Pues, en efecto, no resulta fácil cumplir este cometido ante un público como el que conforman ustedes, conocedores de la trayectoria del cura hasta tornar petulante la pretensión de aportar algún dato que no conozcan ya o alguna opinión más o menos original a su respecto. Pretensión a la cual he renunciado de antemano pues, por considerarla fuera de mi alcance, lo que pienso hacer, sencillamente, es desgranar algunas evocaciones y formular ciertas opiniones que, muy posiblemente, les resulten familiares, por parecerse más a las de un admirador como cualquiera de ustedes que a las de un crítico aséptico y erudito.
Porque ocurre que el transcurso del tiempo y las mutaciones sufridas por el país y el mundo en estos veinticinco años, me han llevado a lamentar de manera muy especial la ausencia del pensamiento esclarecedor de Castellani, apto para guiar el nuestro a través de las complejas y cada vez más ingratas situaciones que nos presenta la actualidad. Y no creo equivocarme al presumir que a ustedes les ha de estar sucediendo algo parecido, emparejando nuestro estado de ánimo ante el recuerdo compartido.
No sé si será éste el efecto más notable que la ausencia de Castellani produce en nuestro espíritu. Pero es el primero que me viene a la cabeza. Pues el cura tenía la virtud de encarar problemas que no podíamos pasar por alto y que imponían tomar partido a su respecto pero que, a veces, resultaban difíciles de entender y, por ende, difíciles de encasillar. Entonces, aparecía el libro esperado o el artículo oportuno del cura presentando lúcida y honestamente el problema para, luego, formular con relación al mismo su juicio fundado y honesto.
Y esta capacidad suya, orientadora, resultaba un verdadero servicio a la inteligencia, que no puedo menos que añorar en momentos en que se nos ofrecen múltiples e intrincadas opciones en los planos más variados.
Días pasados, en el Instituto de Filosofía Práctica, oía al padre Biestro –eminente conocedor del tema- hablar sobre el padre Castellani.
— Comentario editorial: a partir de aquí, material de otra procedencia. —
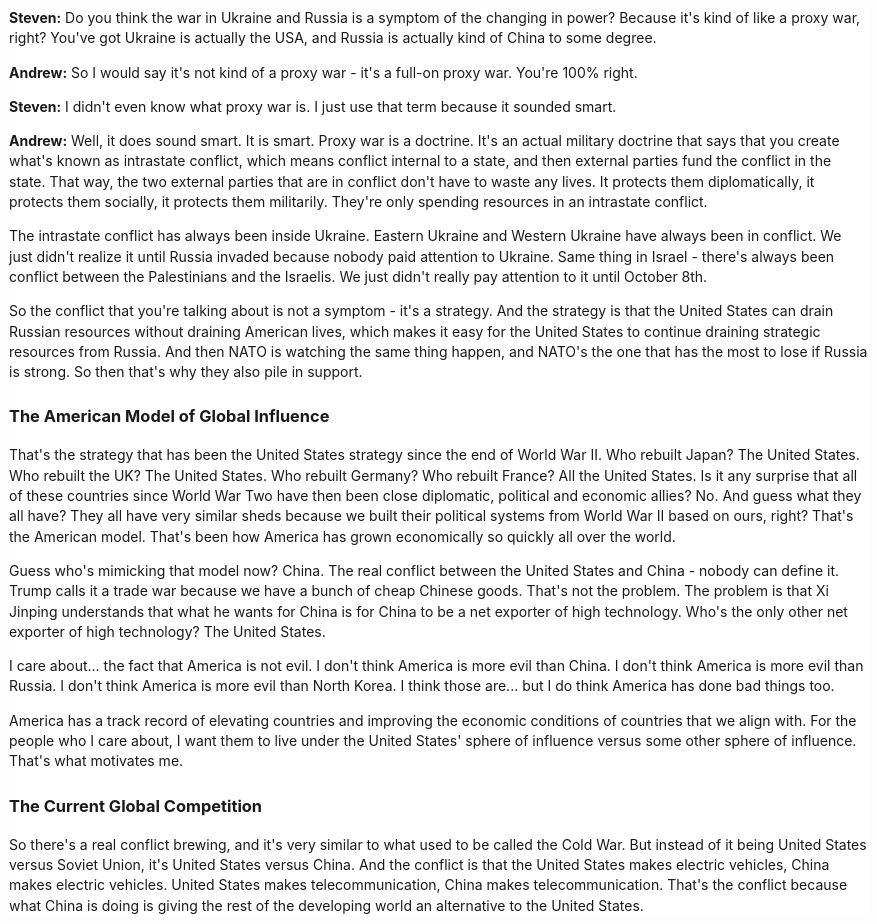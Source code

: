 **Steven:** Do you think the war in Ukraine and Russia is a symptom of the changing in power? Because it's kind of like a proxy war, right? You've got Ukraine is actually the USA, and Russia is actually kind of China to some degree.

**Andrew:** So I would say it's not kind of a proxy war - it's a full-on proxy war. You're 100% right.

**Steven:** I didn't even know what proxy war is. I just use that term because it sounded smart.

**Andrew:** Well, it does sound smart. It is smart. Proxy war is a doctrine. It's an actual military doctrine that says that you create what's known as intrastate conflict, which means conflict internal to a state, and then external parties fund the conflict in the state. That way, the two external parties that are in conflict don't have to waste any lives. It protects them diplomatically, it protects them socially, it protects them militarily. They're only spending resources in an intrastate conflict.

The intrastate conflict has always been inside Ukraine. Eastern Ukraine and Western Ukraine have always been in conflict. We just didn't realize it until Russia invaded because nobody paid attention to Ukraine. Same thing in Israel - there's always been conflict between the Palestinians and the Israelis. We just didn't really pay attention to it until October 8th.

So the conflict that you're talking about is not a symptom - it's a strategy. And the strategy is that the United States can drain Russian resources without draining American lives, which makes it easy for the United States to continue draining strategic resources from Russia. And then NATO is watching the same thing happen, and NATO's the one that has the most to lose if Russia is strong. So then that's why they also pile in support.

### The American Model of Global Influence

That's the strategy that has been the United States strategy since the end of World War II. Who rebuilt Japan? The United States. Who rebuilt the UK? The United States. Who rebuilt Germany? Who rebuilt France? All the United States. Is it any surprise that all of these countries since World War Two have then been close diplomatic, political and economic allies? No. And guess what they all have? They all have very similar sheds because we built their political systems from World War II based on ours, right? That's the American model. That's been how America has grown economically so quickly all over the world.

Guess who's mimicking that model now? China. The real conflict between the United States and China - nobody can define it. Trump calls it a trade war because we have a bunch of cheap Chinese goods. That's not the problem. The problem is that Xi Jinping understands that what he wants for China is for China to be a net exporter of high technology. Who's the only other net exporter of high technology? The United States.

I care about... the fact that America is not evil. I don't think America is more evil than China. I don't think America is more evil than Russia. I don't think America is more evil than North Korea. I think those are... but I do think America has done bad things too.

America has a track record of elevating countries and improving the economic conditions of countries that we align with. For the people who I care about, I want them to live under the United States' sphere of influence versus some other sphere of influence. That's what motivates me.

### The Current Global Competition

So there's a real conflict brewing, and it's very similar to what used to be called the Cold War. But instead of it being United States versus Soviet Union, it's United States versus China. And the conflict is that the United States makes electric vehicles, China makes electric vehicles. United States makes telecommunication, China makes telecommunication. That's the conflict because what China is doing is giving the rest of the developing world an alternative to the United States.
Y una de las cosas que dijo fue que había sido uno de los pocos espíritus universales con que contó la Argentina. Observación certera, por cierto, y que comparto hasta el punto de hacerla mía. Pero que, sin embargo, no se refiere al aspecto del cura que acabo de mencionar y que añoro. Pues, si bien es cierto que aprecio en toda su importancia ese espíritu universal que mencionaba Biestro, lo que estoy echando de menos es el enfoque argentino con que Castellani observaba los asuntos universales y nacionales.
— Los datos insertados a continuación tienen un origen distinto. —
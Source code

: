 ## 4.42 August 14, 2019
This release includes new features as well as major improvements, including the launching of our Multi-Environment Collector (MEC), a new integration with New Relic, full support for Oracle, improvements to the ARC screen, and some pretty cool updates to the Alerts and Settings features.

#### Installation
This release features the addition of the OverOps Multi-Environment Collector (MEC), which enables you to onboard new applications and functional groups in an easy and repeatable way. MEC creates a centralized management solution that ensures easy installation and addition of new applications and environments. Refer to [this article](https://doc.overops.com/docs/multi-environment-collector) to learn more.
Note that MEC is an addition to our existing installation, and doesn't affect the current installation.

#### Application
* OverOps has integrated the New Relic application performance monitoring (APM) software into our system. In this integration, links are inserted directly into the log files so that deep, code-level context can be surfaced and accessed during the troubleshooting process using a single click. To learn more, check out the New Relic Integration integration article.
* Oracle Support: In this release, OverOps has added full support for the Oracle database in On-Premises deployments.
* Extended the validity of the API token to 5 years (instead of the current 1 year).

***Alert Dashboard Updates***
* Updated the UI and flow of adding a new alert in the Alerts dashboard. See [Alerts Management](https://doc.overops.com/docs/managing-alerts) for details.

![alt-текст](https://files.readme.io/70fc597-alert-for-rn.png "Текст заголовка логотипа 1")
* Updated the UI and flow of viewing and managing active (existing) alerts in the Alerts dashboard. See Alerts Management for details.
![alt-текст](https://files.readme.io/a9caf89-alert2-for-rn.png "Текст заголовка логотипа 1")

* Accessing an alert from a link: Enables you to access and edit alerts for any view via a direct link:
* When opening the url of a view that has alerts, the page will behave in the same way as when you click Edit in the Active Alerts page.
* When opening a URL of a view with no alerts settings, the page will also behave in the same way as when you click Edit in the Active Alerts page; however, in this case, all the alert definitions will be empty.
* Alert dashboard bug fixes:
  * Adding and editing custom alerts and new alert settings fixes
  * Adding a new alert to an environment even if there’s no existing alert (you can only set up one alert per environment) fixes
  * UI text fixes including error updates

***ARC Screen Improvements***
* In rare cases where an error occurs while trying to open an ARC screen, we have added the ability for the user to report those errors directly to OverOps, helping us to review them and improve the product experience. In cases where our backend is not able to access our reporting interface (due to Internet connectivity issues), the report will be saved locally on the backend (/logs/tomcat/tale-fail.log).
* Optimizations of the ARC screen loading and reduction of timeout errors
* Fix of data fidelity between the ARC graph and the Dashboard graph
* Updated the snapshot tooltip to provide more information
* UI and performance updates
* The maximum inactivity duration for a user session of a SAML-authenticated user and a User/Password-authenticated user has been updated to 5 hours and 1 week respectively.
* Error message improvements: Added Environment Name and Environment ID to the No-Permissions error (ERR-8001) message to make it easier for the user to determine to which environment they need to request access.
Estoy echando de menos esa característica tan suya de mirar las cosas “desde la Argentina” y “desde lo argentino”. Y la estoy echando de menos justamente cuando, aparentemente, se registra un sarampión de nacionalismo estrecho, despojado en absoluto de ese afán de proyectarse hacia lo universal que caracterizó al buen nacionalismo de Carlos Ibarguren, de Hugo Wast o de Ignacio Braulio Anzoátegui.
Estoy echando de menos la capacidad de Castellani para enlazar el escándalo de la Coordinación de los Transportes con el pensamiento de Platón o la renovación de los contratos de la CHADE con la filosofía de Santo Tomás. Estoy echando de menos su inteligencia poderosa, su formación teológica, su información filosófica, sus conocimientos literarios aplicados a las celebraciones y los dramas que afectaban cotidianamente a sus compatriotas. Quienes, sin ese auxilio que nos prestaba, andamos bastante despistados. Hasta el punto que la reacción de un pueblo disconforme puede ser capitalizada hoy día por un señor, seguramente bien intencionado pero de alcances tan modestos como el ingeniero Blumberg.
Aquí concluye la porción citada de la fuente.